*EXERCISE AIM*
A full, exact copy of the records below is the required answer.
[Opening EXERCISE INPUT section]
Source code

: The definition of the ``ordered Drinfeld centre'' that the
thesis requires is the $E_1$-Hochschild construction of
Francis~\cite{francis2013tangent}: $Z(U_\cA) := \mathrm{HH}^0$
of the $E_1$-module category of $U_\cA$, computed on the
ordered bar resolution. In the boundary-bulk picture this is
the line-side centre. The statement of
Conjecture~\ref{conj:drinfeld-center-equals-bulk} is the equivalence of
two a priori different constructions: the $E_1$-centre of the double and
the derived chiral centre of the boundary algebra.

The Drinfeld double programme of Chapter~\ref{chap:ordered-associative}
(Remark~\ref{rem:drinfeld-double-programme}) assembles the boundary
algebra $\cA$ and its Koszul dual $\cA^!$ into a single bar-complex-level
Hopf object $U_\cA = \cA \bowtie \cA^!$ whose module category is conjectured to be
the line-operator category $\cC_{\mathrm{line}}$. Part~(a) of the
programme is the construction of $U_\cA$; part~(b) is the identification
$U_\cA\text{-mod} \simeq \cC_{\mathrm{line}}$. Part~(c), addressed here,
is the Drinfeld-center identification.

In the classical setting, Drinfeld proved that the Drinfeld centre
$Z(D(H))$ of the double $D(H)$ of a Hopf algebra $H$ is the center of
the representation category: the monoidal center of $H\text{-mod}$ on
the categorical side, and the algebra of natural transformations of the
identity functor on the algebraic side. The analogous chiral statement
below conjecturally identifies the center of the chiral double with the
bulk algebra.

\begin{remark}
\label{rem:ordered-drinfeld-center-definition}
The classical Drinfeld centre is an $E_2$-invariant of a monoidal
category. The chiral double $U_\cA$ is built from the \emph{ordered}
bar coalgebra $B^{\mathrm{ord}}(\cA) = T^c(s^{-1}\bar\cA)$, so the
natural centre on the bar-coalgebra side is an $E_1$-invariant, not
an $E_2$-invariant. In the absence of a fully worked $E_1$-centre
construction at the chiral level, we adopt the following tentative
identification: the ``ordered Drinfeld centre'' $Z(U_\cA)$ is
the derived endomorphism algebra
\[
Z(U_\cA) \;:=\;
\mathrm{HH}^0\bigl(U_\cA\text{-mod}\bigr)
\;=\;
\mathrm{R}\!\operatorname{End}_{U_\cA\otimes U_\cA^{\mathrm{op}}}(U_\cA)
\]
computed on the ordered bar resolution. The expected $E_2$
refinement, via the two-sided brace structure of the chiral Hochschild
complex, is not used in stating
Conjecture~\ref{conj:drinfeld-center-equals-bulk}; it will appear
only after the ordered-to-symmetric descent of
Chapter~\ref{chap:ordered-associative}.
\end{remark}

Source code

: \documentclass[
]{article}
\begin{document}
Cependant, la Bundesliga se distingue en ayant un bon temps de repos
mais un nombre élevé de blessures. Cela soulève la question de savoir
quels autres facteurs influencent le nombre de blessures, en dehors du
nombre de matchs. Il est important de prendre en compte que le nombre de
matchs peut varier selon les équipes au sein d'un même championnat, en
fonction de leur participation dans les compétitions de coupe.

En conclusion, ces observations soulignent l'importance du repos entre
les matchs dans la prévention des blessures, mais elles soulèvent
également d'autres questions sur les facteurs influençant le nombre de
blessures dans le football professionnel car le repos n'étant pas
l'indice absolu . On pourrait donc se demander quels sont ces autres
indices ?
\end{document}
[Closing EXERCISE INPUT section]
*ANSWER TO THIS EXERCISE*
Source code

: The definition of the ``ordered Drinfeld centre'' that the
thesis requires is the $E_1$-Hochschild construction of
Francis~\cite{francis2013tangent}: $Z(U_\cA) := \mathrm{HH}^0$
of the $E_1$-module category of $U_\cA$, computed on the
ordered bar resolution. In the boundary-bulk picture this is
the line-side centre. The statement of
Conjecture~\ref{conj:drinfeld-center-equals-bulk} is the equivalence of
two a priori different constructions: the $E_1$-centre of the double and
the derived chiral centre of the boundary algebra.

The Drinfeld double programme of Chapter~\ref{chap:ordered-associative}
(Remark~\ref{rem:drinfeld-double-programme}) assembles the boundary
algebra $\cA$ and its Koszul dual $\cA^!$ into a single bar-complex-level
Hopf object $U_\cA = \cA \bowtie \cA^!$ whose module category is conjectured to be
the line-operator category $\cC_{\mathrm{line}}$. Part~(a) of the
programme is the construction of $U_\cA$; part~(b) is the identification
$U_\cA\text{-mod} \simeq \cC_{\mathrm{line}}$. Part~(c), addressed here,
is the Drinfeld-center identification.

In the classical setting, Drinfeld proved that the Drinfeld centre
$Z(D(H))$ of the double $D(H)$ of a Hopf algebra $H$ is the center of
the representation category: the monoidal center of $H\text{-mod}$ on
the categorical side, and the algebra of natural transformations of the
identity functor on the algebraic side. The analogous chiral statement
below conjecturally identifies the center of the chiral double with the
bulk algebra.

\begin{remark}
\label{rem:ordered-drinfeld-center-definition}
The classical Drinfeld centre is an $E_2$-invariant of a monoidal
category. The chiral double $U_\cA$ is built from the \emph{ordered}
bar coalgebra $B^{\mathrm{ord}}(\cA) = T^c(s^{-1}\bar\cA)$, so the
natural centre on the bar-coalgebra side is an $E_1$-invariant, not
an $E_2$-invariant. In the absence of a fully worked $E_1$-centre
construction at the chiral level, we adopt the following tentative
identification: the ``ordered Drinfeld centre'' $Z(U_\cA)$ is
the derived endomorphism algebra
\[
Z(U_\cA) \;:=\;
\mathrm{HH}^0\bigl(U_\cA\text{-mod}\bigr)
\;=\;
\mathrm{R}\!\operatorname{End}_{U_\cA\otimes U_\cA^{\mathrm{op}}}(U_\cA)
\]
computed on the ordered bar resolution. The expected $E_2$
refinement, via the two-sided brace structure of the chiral Hochschild
complex, is not used in stating
Conjecture~\ref{conj:drinfeld-center-equals-bulk}; it will appear
only after the ordered-to-symmetric descent of
Chapter~\ref{chap:ordered-associative}.
\end{remark}

Source code

: \documentclass[
]{article}
\begin{document}
Cependant, la Bundesliga se distingue en ayant un bon temps de repos
mais un nombre élevé de blessures. Cela soulève la question de savoir
quels autres facteurs influencent le nombre de blessures, en dehors du
nombre de matchs. Il est important de prendre en compte que le nombre de
matchs peut varier selon les équipes au sein d'un même championnat, en
fonction de leur participation dans les compétitions de coupe.

En conclusion, ces observations soulignent l'importance du repos entre
les matchs dans la prévention des blessures, mais elles soulèvent
également d'autres questions sur les facteurs influençant le nombre de
blessures dans le football professionnel car le repos n'étant pas
l'indice absolu . On pourrait donc se demander quels sont ces autres
indices ?
\end{document}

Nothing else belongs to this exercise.